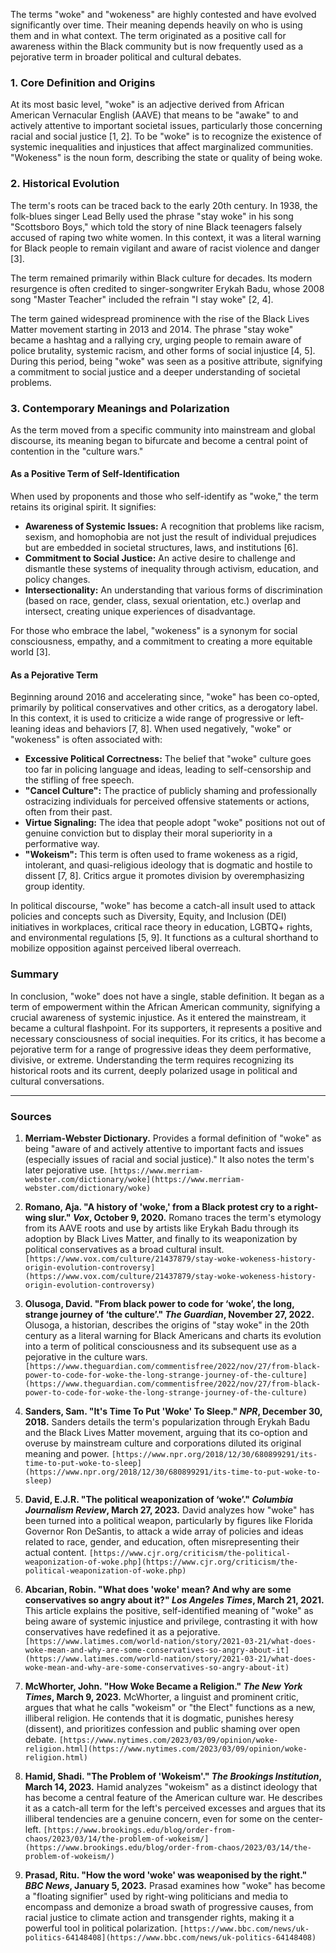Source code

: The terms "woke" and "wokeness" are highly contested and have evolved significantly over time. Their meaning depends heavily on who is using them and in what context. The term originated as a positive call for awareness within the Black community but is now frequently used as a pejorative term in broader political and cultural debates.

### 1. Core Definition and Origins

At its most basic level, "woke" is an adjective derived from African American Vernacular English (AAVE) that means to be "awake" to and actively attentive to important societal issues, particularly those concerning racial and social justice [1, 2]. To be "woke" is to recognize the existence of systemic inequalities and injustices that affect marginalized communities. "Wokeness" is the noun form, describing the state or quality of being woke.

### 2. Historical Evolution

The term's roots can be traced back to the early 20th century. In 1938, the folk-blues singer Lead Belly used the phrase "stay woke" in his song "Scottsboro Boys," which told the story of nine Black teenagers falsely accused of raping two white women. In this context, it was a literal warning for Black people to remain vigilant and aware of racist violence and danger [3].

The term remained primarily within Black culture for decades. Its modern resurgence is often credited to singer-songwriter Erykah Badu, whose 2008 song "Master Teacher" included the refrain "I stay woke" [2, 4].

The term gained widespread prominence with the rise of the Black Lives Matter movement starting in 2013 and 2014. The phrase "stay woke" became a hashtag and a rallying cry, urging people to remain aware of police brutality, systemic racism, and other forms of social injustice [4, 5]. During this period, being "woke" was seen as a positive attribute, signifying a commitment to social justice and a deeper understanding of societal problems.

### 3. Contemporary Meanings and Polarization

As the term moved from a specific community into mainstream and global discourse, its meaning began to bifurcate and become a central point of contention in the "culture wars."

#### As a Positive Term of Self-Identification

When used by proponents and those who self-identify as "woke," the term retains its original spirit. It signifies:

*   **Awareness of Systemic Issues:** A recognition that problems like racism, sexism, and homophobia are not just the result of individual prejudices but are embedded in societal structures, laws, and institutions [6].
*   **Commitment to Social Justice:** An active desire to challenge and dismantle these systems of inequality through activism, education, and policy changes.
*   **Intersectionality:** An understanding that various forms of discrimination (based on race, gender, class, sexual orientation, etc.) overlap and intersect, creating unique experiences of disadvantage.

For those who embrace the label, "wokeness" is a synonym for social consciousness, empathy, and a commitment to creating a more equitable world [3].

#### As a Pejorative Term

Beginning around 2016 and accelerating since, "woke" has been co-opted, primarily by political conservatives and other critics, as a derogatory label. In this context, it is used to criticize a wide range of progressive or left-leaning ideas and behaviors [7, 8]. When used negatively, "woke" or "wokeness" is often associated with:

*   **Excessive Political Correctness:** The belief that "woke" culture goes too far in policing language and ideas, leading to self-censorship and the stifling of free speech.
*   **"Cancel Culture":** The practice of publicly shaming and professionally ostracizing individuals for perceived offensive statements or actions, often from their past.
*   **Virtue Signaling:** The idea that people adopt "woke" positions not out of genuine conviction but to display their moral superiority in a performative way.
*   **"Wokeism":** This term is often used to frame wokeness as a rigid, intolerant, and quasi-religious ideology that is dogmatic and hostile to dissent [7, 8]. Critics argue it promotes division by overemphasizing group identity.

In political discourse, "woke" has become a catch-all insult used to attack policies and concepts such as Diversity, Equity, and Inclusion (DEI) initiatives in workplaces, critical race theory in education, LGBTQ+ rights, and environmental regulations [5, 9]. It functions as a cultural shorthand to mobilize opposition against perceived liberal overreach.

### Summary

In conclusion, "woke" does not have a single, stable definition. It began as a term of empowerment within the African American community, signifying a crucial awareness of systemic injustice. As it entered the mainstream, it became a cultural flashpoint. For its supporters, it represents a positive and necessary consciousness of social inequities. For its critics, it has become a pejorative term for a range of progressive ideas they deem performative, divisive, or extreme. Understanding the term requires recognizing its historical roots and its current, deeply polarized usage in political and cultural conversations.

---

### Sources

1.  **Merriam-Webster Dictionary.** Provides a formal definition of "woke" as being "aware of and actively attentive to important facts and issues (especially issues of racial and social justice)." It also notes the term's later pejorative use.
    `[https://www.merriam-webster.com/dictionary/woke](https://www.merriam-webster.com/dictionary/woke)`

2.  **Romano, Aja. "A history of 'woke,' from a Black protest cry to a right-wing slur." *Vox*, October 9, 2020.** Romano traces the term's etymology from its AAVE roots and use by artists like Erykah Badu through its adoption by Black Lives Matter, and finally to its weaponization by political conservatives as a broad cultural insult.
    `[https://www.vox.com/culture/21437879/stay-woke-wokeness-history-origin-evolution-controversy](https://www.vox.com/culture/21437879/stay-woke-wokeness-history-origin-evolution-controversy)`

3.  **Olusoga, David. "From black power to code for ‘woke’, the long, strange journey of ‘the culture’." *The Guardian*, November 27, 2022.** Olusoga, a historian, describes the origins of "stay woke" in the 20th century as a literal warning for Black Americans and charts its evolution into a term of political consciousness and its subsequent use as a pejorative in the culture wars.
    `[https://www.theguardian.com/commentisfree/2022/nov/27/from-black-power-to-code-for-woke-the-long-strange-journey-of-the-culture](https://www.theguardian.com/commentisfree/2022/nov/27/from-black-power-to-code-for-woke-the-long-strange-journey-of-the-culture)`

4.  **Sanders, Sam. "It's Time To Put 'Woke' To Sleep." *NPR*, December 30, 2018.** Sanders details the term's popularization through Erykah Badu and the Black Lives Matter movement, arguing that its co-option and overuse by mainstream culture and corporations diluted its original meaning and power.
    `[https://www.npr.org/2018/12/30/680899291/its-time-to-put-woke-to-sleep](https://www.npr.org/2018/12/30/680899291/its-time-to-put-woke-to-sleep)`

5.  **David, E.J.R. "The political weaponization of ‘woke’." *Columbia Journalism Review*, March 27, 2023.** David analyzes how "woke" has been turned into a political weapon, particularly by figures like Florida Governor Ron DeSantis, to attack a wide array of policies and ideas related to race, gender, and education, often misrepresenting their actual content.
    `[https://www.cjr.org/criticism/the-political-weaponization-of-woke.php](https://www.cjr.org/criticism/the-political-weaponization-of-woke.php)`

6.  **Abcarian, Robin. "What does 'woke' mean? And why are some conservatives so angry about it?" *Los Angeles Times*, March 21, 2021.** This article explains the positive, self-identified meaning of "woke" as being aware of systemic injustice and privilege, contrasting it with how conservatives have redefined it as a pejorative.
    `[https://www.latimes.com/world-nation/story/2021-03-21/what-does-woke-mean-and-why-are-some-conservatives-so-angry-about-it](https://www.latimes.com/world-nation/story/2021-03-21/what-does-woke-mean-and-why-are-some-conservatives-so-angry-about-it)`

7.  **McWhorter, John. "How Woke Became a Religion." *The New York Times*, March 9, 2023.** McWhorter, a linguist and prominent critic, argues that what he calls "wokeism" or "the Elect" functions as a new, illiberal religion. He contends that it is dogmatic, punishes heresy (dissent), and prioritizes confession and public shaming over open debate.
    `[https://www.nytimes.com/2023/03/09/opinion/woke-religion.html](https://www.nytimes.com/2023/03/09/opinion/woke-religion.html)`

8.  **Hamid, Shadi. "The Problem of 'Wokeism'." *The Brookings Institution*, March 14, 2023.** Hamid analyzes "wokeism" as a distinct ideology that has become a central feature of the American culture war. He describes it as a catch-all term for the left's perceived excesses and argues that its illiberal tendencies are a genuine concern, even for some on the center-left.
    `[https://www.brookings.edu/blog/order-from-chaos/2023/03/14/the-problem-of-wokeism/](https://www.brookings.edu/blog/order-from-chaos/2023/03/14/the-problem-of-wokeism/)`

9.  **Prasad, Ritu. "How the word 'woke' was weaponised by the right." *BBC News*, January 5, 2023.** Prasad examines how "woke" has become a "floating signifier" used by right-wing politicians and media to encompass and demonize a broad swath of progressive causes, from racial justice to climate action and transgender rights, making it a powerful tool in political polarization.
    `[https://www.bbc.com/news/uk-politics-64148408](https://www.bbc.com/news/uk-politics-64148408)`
☆ ☆ ☆
Your answer must be the records above, word for word, with every picture left out.

Source code

: The terms "woke" and "wokeness" are highly contested and have evolved significantly over time. Their meaning depends heavily on who is using them and in what context. The term originated as a positive call for awareness within the Black community but is now frequently used as a pejorative term in broader political and cultural debates.

### 1. Core Definition and Origins

At its most basic level, "woke" is an adjective derived from African American Vernacular English (AAVE) that means to be "awake" to and actively attentive to important societal issues, particularly those concerning racial and social justice [1, 2]. To be "woke" is to recognize the existence of systemic inequalities and injustices that affect marginalized communities. "Wokeness" is the noun form, describing the state or quality of being woke.

### 2. Historical Evolution

The term's roots can be traced back to the early 20th century. In 1938, the folk-blues singer Lead Belly used the phrase "stay woke" in his song "Scottsboro Boys," which told the story of nine Black teenagers falsely accused of raping two white women. In this context, it was a literal warning for Black people to remain vigilant and aware of racist violence and danger [3].

The term remained primarily within Black culture for decades. Its modern resurgence is often credited to singer-songwriter Erykah Badu, whose 2008 song "Master Teacher" included the refrain "I stay woke" [2, 4].

The term gained widespread prominence with the rise of the Black Lives Matter movement starting in 2013 and 2014. The phrase "stay woke" became a hashtag and a rallying cry, urging people to remain aware of police brutality, systemic racism, and other forms of social injustice [4, 5]. During this period, being "woke" was seen as a positive attribute, signifying a commitment to social justice and a deeper understanding of societal problems.

### 3. Contemporary Meanings and Polarization

As the term moved from a specific community into mainstream and global discourse, its meaning began to bifurcate and become a central point of contention in the "culture wars."

#### As a Positive Term of Self-Identification

When used by proponents and those who self-identify as "woke," the term retains its original spirit. It signifies:

*   **Awareness of Systemic Issues:** A recognition that problems like racism, sexism, and homophobia are not just the result of individual prejudices but are embedded in societal structures, laws, and institutions [6].
*   **Commitment to Social Justice:** An active desire to challenge and dismantle these systems of inequality through activism, education, and policy changes.
*   **Intersectionality:** An understanding that various forms of discrimination (based on race, gender, class, sexual orientation, etc.) overlap and intersect, creating unique experiences of disadvantage.

For those who embrace the label, "wokeness" is a synonym for social consciousness, empathy, and a commitment to creating a more equitable world [3].

#### As a Pejorative Term

Beginning around 2016 and accelerating since, "woke" has been co-opted, primarily by political conservatives and other critics, as a derogatory label. In this context, it is used to criticize a wide range of progressive or left-leaning ideas and behaviors [7, 8]. When used negatively, "woke" or "wokeness" is often associated with:

*   **Excessive Political Correctness:** The belief that "woke" culture goes too far in policing language and ideas, leading to self-censorship and the stifling of free speech.
*   **"Cancel Culture":** The practice of publicly shaming and professionally ostracizing individuals for perceived offensive statements or actions, often from their past.
*   **Virtue Signaling:** The idea that people adopt "woke" positions not out of genuine conviction but to display their moral superiority in a performative way.
*   **"Wokeism":** This term is often used to frame wokeness as a rigid, intolerant, and quasi-religious ideology that is dogmatic and hostile to dissent [7, 8]. Critics argue it promotes division by overemphasizing group identity.

In political discourse, "woke" has become a catch-all insult used to attack policies and concepts such as Diversity, Equity, and Inclusion (DEI) initiatives in workplaces, critical race theory in education, LGBTQ+ rights, and environmental regulations [5, 9]. It functions as a cultural shorthand to mobilize opposition against perceived liberal overreach.

### Summary

In conclusion, "woke" does not have a single, stable definition. It began as a term of empowerment within the African American community, signifying a crucial awareness of systemic injustice. As it entered the mainstream, it became a cultural flashpoint. For its supporters, it represents a positive and necessary consciousness of social inequities. For its critics, it has become a pejorative term for a range of progressive ideas they deem performative, divisive, or extreme. Understanding the term requires recognizing its historical roots and its current, deeply polarized usage in political and cultural conversations.

---

### Sources

1.  **Merriam-Webster Dictionary.** Provides a formal definition of "woke" as being "aware of and actively attentive to important facts and issues (especially issues of racial and social justice)." It also notes the term's later pejorative use.
    `[https://www.merriam-webster.com/dictionary/woke](https://www.merriam-webster.com/dictionary/woke)`

2.  **Romano, Aja. "A history of 'woke,' from a Black protest cry to a right-wing slur." *Vox*, October 9, 2020.** Romano traces the term's etymology from its AAVE roots and use by artists like Erykah Badu through its adoption by Black Lives Matter, and finally to its weaponization by political conservatives as a broad cultural insult.
    `[https://www.vox.com/culture/21437879/stay-woke-wokeness-history-origin-evolution-controversy](https://www.vox.com/culture/21437879/stay-woke-wokeness-history-origin-evolution-controversy)`

3.  **Olusoga, David. "From black power to code for ‘woke’, the long, strange journey of ‘the culture’." *The Guardian*, November 27, 2022.** Olusoga, a historian, describes the origins of "stay woke" in the 20th century as a literal warning for Black Americans and charts its evolution into a term of political consciousness and its subsequent use as a pejorative in the culture wars.
    `[https://www.theguardian.com/commentisfree/2022/nov/27/from-black-power-to-code-for-woke-the-long-strange-journey-of-the-culture](https://www.theguardian.com/commentisfree/2022/nov/27/from-black-power-to-code-for-woke-the-long-strange-journey-of-the-culture)`

4.  **Sanders, Sam. "It's Time To Put 'Woke' To Sleep." *NPR*, December 30, 2018.** Sanders details the term's popularization through Erykah Badu and the Black Lives Matter movement, arguing that its co-option and overuse by mainstream culture and corporations diluted its original meaning and power.
    `[https://www.npr.org/2018/12/30/680899291/its-time-to-put-woke-to-sleep](https://www.npr.org/2018/12/30/680899291/its-time-to-put-woke-to-sleep)`

5.  **David, E.J.R. "The political weaponization of ‘woke’." *Columbia Journalism Review*, March 27, 2023.** David analyzes how "woke" has been turned into a political weapon, particularly by figures like Florida Governor Ron DeSantis, to attack a wide array of policies and ideas related to race, gender, and education, often misrepresenting their actual content.
    `[https://www.cjr.org/criticism/the-political-weaponization-of-woke.php](https://www.cjr.org/criticism/the-political-weaponization-of-woke.php)`

6.  **Abcarian, Robin. "What does 'woke' mean? And why are some conservatives so angry about it?" *Los Angeles Times*, March 21, 2021.** This article explains the positive, self-identified meaning of "woke" as being aware of systemic injustice and privilege, contrasting it with how conservatives have redefined it as a pejorative.
    `[https://www.latimes.com/world-nation/story/2021-03-21/what-does-woke-mean-and-why-are-some-conservatives-so-angry-about-it](https://www.latimes.com/world-nation/story/2021-03-21/what-does-woke-mean-and-why-are-some-conservatives-so-angry-about-it)`

7.  **McWhorter, John. "How Woke Became a Religion." *The New York Times*, March 9, 2023.** McWhorter, a linguist and prominent critic, argues that what he calls "wokeism" or "the Elect" functions as a new, illiberal religion. He contends that it is dogmatic, punishes heresy (dissent), and prioritizes confession and public shaming over open debate.
    `[https://www.nytimes.com/2023/03/09/opinion/woke-religion.html](https://www.nytimes.com/2023/03/09/opinion/woke-religion.html)`

8.  **Hamid, Shadi. "The Problem of 'Wokeism'." *The Brookings Institution*, March 14, 2023.** Hamid analyzes "wokeism" as a distinct ideology that has become a central feature of the American culture war. He describes it as a catch-all term for the left's perceived excesses and argues that its illiberal tendencies are a genuine concern, even for some on the center-left.
    `[https://www.brookings.edu/blog/order-from-chaos/2023/03/14/the-problem-of-wokeism/](https://www.brookings.edu/blog/order-from-chaos/2023/03/14/the-problem-of-wokeism/)`

9.  **Prasad, Ritu. "How the word 'woke' was weaponised by the right." *BBC News*, January 5, 2023.** Prasad examines how "woke" has become a "floating signifier" used by right-wing politicians and media to encompass and demonize a broad swath of progressive causes, from racial justice to climate action and transgender rights, making it a powerful tool in political polarization.
    `[https://www.bbc.com/news/uk-politics-64148408](https://www.bbc.com/news/uk-politics-64148408)`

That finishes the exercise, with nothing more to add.